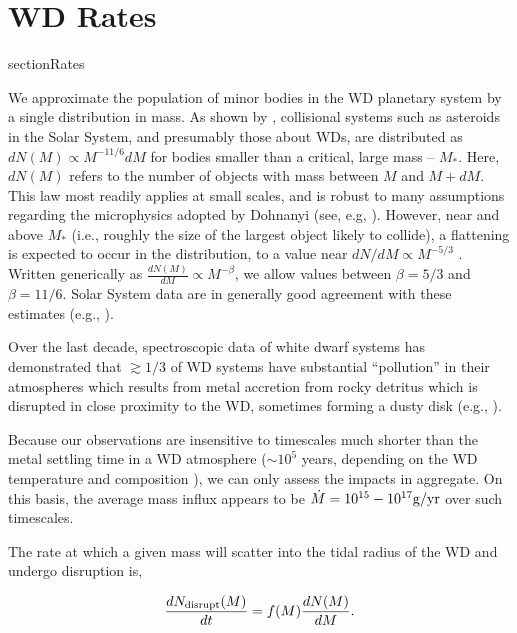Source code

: \section{WD Rates}
section{Rates}


We approximate the population of minor bodies in the WD planetary system by a single distribution in mass.  As shown by \citet{Dohnanyi_1969}, collisional systems such as asteroids in the Solar System, and presumably those about WDs, are distributed as $dN(M) \propto M^{-11/6} dM$ for bodies smaller than a critical, large mass -- $M_*$.  Here, $dN(M)$ refers to the number of objects with mass between $M$ and $M+dM$.  This law most readily applies at small scales, and is robust to many assumptions regarding the microphysics adopted by Dohnanyi (see, e.g, \citealt{Williams_Wetherill_1994,Campo_Bagatin_1994}).  However, near and above $M_*$ (i.e., roughly the size of the largest object likely to collide), a flattening is expected to occur in the distribution, to a value near $dN/dM \propto M^{-5/3}$ \citep{Klacka_1992,Safronov_1979,Anders_1965}.  Written generically as $\frac{dN(M)}{dM} \propto M^{-\beta}$, we allow values between $\beta =5/3$ and $\beta = 11/6$.  Solar System data are in generally good agreement with these estimates (e.g., \citealt{Schlichting_2013,Fuentes_2010}).


Over the last decade, spectroscopic data of white dwarf systems has demonstrated that $\gtrsim 1/3$ of WD systems have substantial ``pollution'' in their atmospheres which results from metal accretion from rocky detritus which is disrupted in close proximity to the WD, sometimes forming a dusty disk (e.g., \citealt{Jura_2003, Jura_2008, Jura_2007, Jura_2007b, Reach_2009, Zuckerman_2010, Zuckerman_2012, Farihi_2012, Farihi_2013,Xu_2013}).


Because our observations are insensitive to timescales much shorter than the metal settling time in a WD atmosphere ($\sim 10^5$ years, depending on the WD temperature and composition \citealt{Koester_2009}), we can only assess the impacts in aggregate.  On this basis, the average mass influx appears to be $\dot{M} = 10^{15}-10^{17}{\rm g/yr}$ \citep{Zuckerman_2010,Barber_2012} over such timescales.  


The rate at which a given mass will scatter into the tidal radius of the WD and undergo disruption is,


\begin{equation}
\frac{dN_{\rm disrupt}(M)}{dt} = f(M) \frac{dN(M)}{dM}.
\end{equation}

=== Work item ===
Set down each entry above exactly as it appears. Omit the pictures.

=== Exercise response ===
Source code

: \section{WD Rates}
section{Rates}


We approximate the population of minor bodies in the WD planetary system by a single distribution in mass.  As shown by \citet{Dohnanyi_1969}, collisional systems such as asteroids in the Solar System, and presumably those about WDs, are distributed as $dN(M) \propto M^{-11/6} dM$ for bodies smaller than a critical, large mass -- $M_*$.  Here, $dN(M)$ refers to the number of objects with mass between $M$ and $M+dM$.  This law most readily applies at small scales, and is robust to many assumptions regarding the microphysics adopted by Dohnanyi (see, e.g, \citealt{Williams_Wetherill_1994,Campo_Bagatin_1994}).  However, near and above $M_*$ (i.e., roughly the size of the largest object likely to collide), a flattening is expected to occur in the distribution, to a value near $dN/dM \propto M^{-5/3}$ \citep{Klacka_1992,Safronov_1979,Anders_1965}.  Written generically as $\frac{dN(M)}{dM} \propto M^{-\beta}$, we allow values between $\beta =5/3$ and $\beta = 11/6$.  Solar System data are in generally good agreement with these estimates (e.g., \citealt{Schlichting_2013,Fuentes_2010}).


Over the last decade, spectroscopic data of white dwarf systems has demonstrated that $\gtrsim 1/3$ of WD systems have substantial ``pollution'' in their atmospheres which results from metal accretion from rocky detritus which is disrupted in close proximity to the WD, sometimes forming a dusty disk (e.g., \citealt{Jura_2003, Jura_2008, Jura_2007, Jura_2007b, Reach_2009, Zuckerman_2010, Zuckerman_2012, Farihi_2012, Farihi_2013,Xu_2013}).


Because our observations are insensitive to timescales much shorter than the metal settling time in a WD atmosphere ($\sim 10^5$ years, depending on the WD temperature and composition \citealt{Koester_2009}), we can only assess the impacts in aggregate.  On this basis, the average mass influx appears to be $\dot{M} = 10^{15}-10^{17}{\rm g/yr}$ \citep{Zuckerman_2010,Barber_2012} over such timescales.  


The rate at which a given mass will scatter into the tidal radius of the WD and undergo disruption is,


\begin{equation}
\frac{dN_{\rm disrupt}(M)}{dt} = f(M) \frac{dN(M)}{dM}.
\end{equation}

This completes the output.